Avremmo voluto testimoniare non solo il suo grandissimo valore in campo scientifico nazionale ed internazionale, ma anche la sua grande umanità che fino all'ultimo giorno della sua vita lo ha fatto essere un grandissimo amico della Associazione.
Per tutto questo esprimiamo il nostro rammarico anche a nome delle famiglie della Iagsa che non potranno mai dimenticare la sua figura di medico e di scienziato, ma soprattutto il suo sorriso di uomo buono verso i bambini sofferenti.
Arch. Nadia Cairatipresidente Iagsa Fiammetta Boni Longopast-president Iagsa via e-mail

SAN MARTINO
Babbo Natale
manca l'appuntamento

Il 24 dicembre alle ore 20 era previsto, in piazza Berlinguer a San Martino, il festeggiamento per l'arrivo del Natale. Il Comune si era fatto carico di organizzare la slitta, il coro e il presepe e di distribuire dolci, vin brulè e doni. I bambini delle scuole erano poi stati invitati con i loro genitori a partecipare per consegnare i loro regali ai bambini più bisognosi. Niente di tutto ciò è avvenuto.

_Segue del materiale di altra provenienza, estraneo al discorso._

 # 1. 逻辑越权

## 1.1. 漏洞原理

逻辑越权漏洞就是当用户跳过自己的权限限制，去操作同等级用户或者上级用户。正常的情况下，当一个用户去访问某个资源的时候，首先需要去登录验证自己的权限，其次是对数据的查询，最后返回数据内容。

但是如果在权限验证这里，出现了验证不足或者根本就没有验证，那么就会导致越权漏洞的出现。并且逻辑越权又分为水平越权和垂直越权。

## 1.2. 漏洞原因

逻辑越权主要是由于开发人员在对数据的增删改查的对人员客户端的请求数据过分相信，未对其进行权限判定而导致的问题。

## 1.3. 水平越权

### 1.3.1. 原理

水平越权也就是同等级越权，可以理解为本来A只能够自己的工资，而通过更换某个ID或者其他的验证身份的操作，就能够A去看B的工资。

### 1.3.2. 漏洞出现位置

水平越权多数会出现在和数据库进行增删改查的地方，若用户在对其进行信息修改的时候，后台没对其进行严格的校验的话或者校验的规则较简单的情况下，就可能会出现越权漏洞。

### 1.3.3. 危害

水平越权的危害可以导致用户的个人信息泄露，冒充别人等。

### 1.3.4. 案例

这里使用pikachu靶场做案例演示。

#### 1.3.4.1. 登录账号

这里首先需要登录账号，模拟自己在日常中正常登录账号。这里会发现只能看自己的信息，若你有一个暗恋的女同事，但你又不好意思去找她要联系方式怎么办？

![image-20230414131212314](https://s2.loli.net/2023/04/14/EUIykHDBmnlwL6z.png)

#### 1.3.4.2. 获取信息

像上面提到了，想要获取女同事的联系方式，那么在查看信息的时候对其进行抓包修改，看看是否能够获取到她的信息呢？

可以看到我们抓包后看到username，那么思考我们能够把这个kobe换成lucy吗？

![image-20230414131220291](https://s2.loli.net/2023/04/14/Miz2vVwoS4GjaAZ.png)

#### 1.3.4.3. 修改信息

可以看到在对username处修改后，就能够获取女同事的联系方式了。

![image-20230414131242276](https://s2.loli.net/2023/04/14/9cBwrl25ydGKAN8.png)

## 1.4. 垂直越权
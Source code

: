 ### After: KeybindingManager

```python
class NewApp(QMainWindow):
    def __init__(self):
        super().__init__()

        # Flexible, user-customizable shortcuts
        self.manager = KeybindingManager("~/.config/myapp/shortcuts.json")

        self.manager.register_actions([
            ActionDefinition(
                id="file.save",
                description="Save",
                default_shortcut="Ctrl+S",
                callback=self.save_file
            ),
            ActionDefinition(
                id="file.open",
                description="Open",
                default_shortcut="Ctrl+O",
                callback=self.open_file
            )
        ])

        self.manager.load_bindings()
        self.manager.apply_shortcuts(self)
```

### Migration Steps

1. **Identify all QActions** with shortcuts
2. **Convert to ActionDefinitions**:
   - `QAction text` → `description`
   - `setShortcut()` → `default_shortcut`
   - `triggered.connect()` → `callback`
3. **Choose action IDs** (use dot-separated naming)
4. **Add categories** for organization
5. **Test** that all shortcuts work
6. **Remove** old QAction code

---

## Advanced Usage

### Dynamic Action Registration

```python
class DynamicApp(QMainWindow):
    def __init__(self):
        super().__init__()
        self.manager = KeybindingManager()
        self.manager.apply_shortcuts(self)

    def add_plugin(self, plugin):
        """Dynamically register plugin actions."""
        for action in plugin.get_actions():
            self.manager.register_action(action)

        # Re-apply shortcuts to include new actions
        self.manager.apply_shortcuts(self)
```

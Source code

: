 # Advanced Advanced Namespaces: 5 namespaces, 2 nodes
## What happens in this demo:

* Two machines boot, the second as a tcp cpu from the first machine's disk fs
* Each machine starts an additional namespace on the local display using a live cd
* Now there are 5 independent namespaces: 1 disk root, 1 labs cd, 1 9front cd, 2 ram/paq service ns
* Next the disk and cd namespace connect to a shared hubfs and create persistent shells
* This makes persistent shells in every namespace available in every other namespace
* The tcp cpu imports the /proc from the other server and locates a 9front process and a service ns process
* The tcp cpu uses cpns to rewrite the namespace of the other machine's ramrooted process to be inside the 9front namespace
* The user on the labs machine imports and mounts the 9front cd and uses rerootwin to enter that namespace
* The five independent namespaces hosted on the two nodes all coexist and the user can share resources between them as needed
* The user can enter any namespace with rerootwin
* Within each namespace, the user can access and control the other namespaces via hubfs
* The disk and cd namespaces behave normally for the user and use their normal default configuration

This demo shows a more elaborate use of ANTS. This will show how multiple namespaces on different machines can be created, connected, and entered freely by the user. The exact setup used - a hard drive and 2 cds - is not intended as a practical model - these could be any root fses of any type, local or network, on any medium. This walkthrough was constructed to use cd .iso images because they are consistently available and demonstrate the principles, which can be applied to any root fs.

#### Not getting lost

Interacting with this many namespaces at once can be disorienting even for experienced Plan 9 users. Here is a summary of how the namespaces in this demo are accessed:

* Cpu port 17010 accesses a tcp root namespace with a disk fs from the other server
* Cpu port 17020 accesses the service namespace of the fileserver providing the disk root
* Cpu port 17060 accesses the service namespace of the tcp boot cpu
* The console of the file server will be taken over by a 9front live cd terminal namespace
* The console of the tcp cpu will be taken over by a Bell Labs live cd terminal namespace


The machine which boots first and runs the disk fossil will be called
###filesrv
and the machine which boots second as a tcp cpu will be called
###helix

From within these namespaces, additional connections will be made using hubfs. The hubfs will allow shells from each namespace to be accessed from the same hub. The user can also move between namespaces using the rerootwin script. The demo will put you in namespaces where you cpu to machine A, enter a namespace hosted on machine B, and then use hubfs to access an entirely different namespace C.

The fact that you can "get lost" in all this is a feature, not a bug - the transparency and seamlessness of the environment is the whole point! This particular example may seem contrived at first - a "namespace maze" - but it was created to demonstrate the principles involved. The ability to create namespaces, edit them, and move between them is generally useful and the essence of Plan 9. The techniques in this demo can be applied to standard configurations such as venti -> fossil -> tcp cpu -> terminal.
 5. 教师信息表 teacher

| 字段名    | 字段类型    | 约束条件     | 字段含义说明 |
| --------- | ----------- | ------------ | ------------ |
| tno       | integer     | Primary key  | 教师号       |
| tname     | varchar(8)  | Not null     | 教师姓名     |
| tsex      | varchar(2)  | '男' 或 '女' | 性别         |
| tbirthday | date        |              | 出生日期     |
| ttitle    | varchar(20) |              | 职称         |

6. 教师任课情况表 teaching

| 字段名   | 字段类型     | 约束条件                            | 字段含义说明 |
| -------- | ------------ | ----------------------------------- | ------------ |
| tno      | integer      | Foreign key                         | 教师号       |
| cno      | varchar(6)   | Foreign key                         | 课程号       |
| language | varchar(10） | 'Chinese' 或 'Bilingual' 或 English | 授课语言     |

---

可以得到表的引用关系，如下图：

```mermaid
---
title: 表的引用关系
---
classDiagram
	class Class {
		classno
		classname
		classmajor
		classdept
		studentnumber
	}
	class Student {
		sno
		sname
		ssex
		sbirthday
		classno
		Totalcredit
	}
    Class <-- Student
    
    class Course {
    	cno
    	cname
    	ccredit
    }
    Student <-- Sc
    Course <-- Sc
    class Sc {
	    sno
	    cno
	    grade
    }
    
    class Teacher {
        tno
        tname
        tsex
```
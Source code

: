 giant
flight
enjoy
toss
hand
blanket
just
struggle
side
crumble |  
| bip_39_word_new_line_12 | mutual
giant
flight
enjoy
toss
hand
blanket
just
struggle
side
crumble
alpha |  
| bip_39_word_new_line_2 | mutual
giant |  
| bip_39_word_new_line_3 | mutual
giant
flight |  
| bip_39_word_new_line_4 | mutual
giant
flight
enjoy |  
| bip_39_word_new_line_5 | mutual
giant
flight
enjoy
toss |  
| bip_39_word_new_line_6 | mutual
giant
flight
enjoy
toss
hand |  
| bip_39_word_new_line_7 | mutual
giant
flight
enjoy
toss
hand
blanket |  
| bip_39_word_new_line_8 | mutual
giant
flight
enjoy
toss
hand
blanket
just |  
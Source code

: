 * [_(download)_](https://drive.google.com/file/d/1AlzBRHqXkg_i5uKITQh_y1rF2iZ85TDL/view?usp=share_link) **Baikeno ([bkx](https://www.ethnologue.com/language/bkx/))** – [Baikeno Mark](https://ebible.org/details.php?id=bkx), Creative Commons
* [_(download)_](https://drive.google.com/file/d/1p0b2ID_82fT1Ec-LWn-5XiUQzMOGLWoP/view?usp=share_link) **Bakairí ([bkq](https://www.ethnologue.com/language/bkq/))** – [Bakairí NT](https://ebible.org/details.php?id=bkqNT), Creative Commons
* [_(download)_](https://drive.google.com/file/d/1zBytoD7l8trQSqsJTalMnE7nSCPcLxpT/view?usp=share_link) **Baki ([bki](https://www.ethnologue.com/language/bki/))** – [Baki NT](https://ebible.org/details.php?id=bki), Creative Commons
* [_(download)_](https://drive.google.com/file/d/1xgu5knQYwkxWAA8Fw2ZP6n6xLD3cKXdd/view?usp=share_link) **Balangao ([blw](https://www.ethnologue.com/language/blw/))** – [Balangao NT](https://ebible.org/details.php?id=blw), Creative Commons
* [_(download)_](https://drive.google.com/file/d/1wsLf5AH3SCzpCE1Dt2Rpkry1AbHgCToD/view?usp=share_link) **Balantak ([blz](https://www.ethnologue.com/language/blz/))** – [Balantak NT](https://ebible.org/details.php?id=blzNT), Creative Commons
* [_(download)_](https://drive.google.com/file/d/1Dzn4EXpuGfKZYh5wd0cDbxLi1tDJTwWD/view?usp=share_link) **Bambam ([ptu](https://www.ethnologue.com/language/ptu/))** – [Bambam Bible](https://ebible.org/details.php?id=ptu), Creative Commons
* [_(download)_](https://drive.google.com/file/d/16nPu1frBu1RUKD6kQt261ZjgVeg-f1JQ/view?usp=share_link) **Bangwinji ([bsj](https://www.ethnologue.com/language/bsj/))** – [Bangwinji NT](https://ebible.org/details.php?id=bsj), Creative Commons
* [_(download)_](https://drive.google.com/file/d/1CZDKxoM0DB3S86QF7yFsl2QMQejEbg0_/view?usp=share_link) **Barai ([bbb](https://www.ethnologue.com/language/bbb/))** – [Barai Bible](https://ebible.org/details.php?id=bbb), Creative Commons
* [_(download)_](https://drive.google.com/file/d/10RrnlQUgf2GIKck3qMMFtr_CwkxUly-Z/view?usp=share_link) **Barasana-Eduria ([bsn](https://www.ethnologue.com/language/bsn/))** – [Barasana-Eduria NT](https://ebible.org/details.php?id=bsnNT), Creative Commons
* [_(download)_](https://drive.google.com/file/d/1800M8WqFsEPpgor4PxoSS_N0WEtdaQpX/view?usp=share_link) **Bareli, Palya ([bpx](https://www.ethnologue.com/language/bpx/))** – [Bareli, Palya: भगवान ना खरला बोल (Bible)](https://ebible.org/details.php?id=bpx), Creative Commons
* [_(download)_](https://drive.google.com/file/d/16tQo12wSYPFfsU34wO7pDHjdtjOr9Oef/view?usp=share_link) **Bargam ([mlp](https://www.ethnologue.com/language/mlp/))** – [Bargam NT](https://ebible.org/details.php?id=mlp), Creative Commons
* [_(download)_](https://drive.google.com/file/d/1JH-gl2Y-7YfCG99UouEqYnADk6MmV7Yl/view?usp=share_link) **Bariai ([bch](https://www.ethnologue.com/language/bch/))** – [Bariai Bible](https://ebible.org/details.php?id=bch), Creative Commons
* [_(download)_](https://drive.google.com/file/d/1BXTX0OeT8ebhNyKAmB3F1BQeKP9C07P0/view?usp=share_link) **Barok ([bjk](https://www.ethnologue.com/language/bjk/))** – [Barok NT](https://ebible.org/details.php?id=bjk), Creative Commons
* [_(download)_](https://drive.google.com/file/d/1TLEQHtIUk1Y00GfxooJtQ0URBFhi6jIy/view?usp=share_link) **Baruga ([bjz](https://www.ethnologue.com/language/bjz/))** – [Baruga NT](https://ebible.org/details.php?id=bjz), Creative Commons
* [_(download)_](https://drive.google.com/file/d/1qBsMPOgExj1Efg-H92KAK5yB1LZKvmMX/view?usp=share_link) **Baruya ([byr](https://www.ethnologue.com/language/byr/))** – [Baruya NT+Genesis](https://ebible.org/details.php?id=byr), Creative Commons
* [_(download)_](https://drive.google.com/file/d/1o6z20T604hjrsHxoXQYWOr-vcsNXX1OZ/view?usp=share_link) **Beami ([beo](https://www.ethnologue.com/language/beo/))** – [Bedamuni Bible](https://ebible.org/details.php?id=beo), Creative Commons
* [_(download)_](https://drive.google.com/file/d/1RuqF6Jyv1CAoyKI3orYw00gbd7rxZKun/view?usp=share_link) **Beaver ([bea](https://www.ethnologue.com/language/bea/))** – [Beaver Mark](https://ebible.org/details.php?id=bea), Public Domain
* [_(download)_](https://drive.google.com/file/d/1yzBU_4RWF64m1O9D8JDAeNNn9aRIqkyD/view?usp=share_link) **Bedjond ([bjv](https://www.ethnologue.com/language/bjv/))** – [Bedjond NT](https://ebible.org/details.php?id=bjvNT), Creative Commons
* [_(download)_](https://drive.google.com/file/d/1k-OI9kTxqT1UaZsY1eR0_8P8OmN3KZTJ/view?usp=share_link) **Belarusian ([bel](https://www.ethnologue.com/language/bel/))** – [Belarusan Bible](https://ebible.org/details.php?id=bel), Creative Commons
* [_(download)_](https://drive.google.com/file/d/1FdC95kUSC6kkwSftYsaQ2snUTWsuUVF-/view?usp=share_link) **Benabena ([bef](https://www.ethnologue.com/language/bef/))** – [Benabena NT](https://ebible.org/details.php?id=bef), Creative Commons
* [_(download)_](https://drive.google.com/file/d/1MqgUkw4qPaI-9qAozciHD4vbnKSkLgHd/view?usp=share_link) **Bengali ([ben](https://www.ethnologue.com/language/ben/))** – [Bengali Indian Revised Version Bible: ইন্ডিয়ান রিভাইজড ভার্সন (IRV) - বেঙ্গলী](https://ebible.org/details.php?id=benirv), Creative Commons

I bambini hanno aspettato invano Babbo Natale e nessuno del Comune ha avuto la sensibilità di avvisare. E' stato un triste spettacolo vedere i bambini con i loro doni aggirarsi nella piazza e poi ritornare mestamente alle loro case. Il Comune di San Martino che ha rinunciato alle luminarie natalizie per destinare risorse al sociale, ha dimostrato solidarietà solo a parole.